Speaking at a press conference here, Demetriou said that the importance of this written declaration is mainly cultural as it aims at the protection of Cyprus religious heritage which is mainly consisted of churches, icons and other ecclesiastical items, but also a political one as it has drawn the attention of the members of the European Parliament towards the invasion and occupation of Cyprus and its consequences.
The basic consequences are known and include the destruction of our cultural religious heritage, he added.
He said that for the first time after the standstill of the last years, the European Parliament turns without any reservation with a positive way towards the problems raised by our side and this impact is surely positive as regards the substance of the problem because the reason of this destruction, which is the ongoing occupation of the northern part of Cyprus, is being detected.
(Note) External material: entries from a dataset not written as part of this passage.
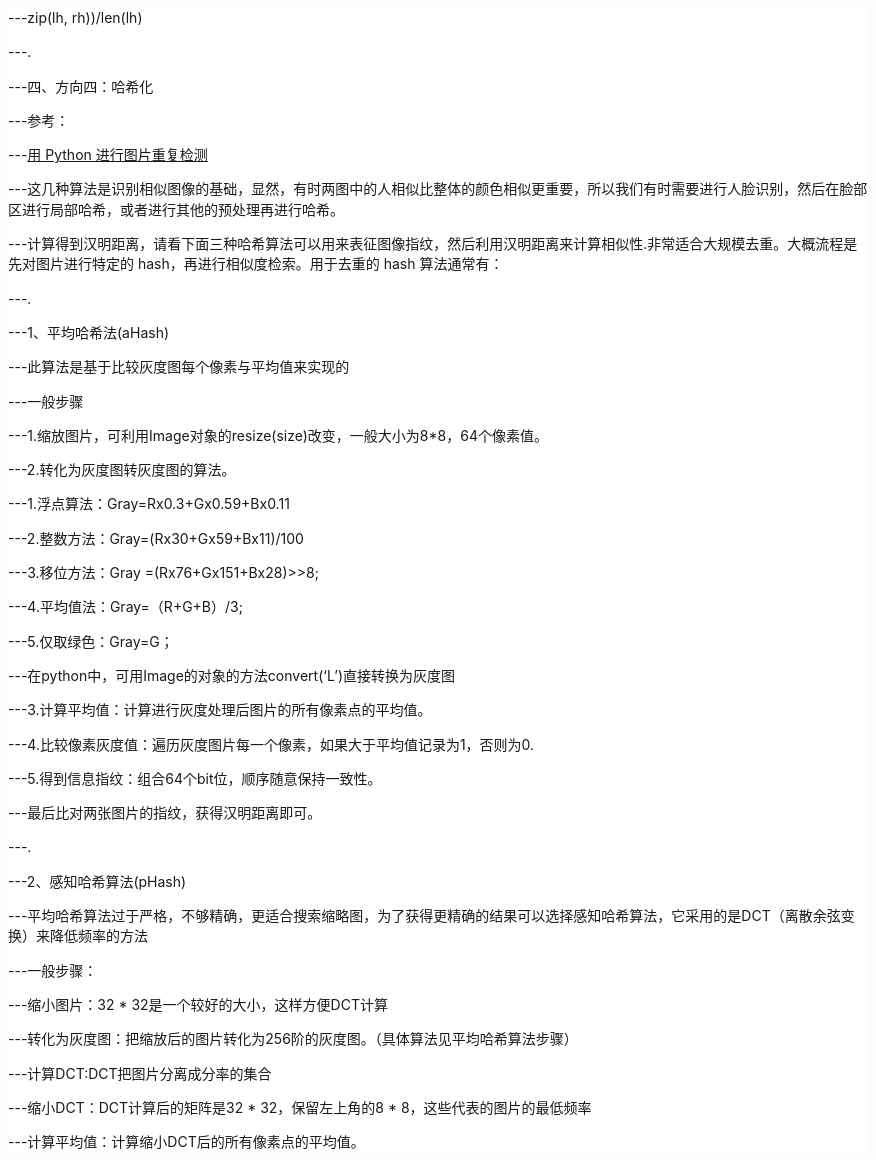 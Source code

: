 ---zip(lh, rh))/len(lh)

---.

---四、方向四：哈希化

---参考：

---[用 Python 进行图片重复检测](http://python-china.org/t/920)

---这几种算法是识别相似图像的基础，显然，有时两图中的人相似比整体的颜色相似更重要，所以我们有时需要进行人脸识别，然后在脸部区进行局部哈希，或者进行其他的预处理再进行哈希。

---计算得到汉明距离，请看下面三种哈希算法可以用来表征图像指纹，然后利用汉明距离来计算相似性.非常适合大规模去重。大概流程是先对图片进行特定的 hash，再进行相似度检索。用于去重的 hash 算法通常有：

---.

---1、平均哈希法(aHash)

---此算法是基于比较灰度图每个像素与平均值来实现的

---一般步骤

---1.缩放图片，可利用Image对象的resize(size)改变，一般大小为8*8，64个像素值。

---2.转化为灰度图转灰度图的算法。

---1.浮点算法：Gray=Rx0.3+Gx0.59+Bx0.11

---2.整数方法：Gray=(Rx30+Gx59+Bx11)/100

---3.移位方法：Gray =(Rx76+Gx151+Bx28)>>8;

---4.平均值法：Gray=（R+G+B）/3;

---5.仅取绿色：Gray=G；

---在python中，可用Image的对象的方法convert(‘L’)直接转换为灰度图

---3.计算平均值：计算进行灰度处理后图片的所有像素点的平均值。

---4.比较像素灰度值：遍历灰度图片每一个像素，如果大于平均值记录为1，否则为0.

---5.得到信息指纹：组合64个bit位，顺序随意保持一致性。

---最后比对两张图片的指纹，获得汉明距离即可。

---.

---2、感知哈希算法(pHash)

---平均哈希算法过于严格，不够精确，更适合搜索缩略图，为了获得更精确的结果可以选择感知哈希算法，它采用的是DCT（离散余弦变换）来降低频率的方法

---一般步骤：

---缩小图片：32 * 32是一个较好的大小，这样方便DCT计算

---转化为灰度图：把缩放后的图片转化为256阶的灰度图。（具体算法见平均哈希算法步骤）

---计算DCT:DCT把图片分离成分率的集合

---缩小DCT：DCT计算后的矩阵是32 * 32，保留左上角的8 * 8，这些代表的图片的最低频率

---计算平均值：计算缩小DCT后的所有像素点的平均值。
“My goal is to send out this declaration to the UN Secretary General, UNESCO, the Council of Europe, the World Council of Churches and the Vatican,” he added.
“I have also made some preliminary negotiations, given the responsibility of the EU to protect the cultural heritage of all of its member states, so as to have a fund included in the EU budget for next year to repair the churches,” he added.
A press release issued by Demetriou’s office said that Turkey reacted fervently from the beginning against the declaration, sending to all MEPs a memorandum by which it “refused” the churches have been desecrated or converted into stables and warehouses.
Cyprus MEPs Yiannis Kasoulides, Adamos Adamou and Kyriakos Triantafyllides as well as Greek MEP Costis Hadjidakis cooperated with Demetriou with a view to achieve a mass and manifold support to the declaration, the press release said.
It noted that Greek MEPs Stavros Labrinides, Panos Beglitis and Nicolaos Sifounakis also promoted that declaration at the Socialist Group while the contribution of French MEP of the European People’s Party and Coordinator of the European Parliament High-Level Contact Group with the Turkish Cypriot community Francoise Grossetete and the Spanish Socialist MEP Felipe Sanchez-Guenca Martinez was important.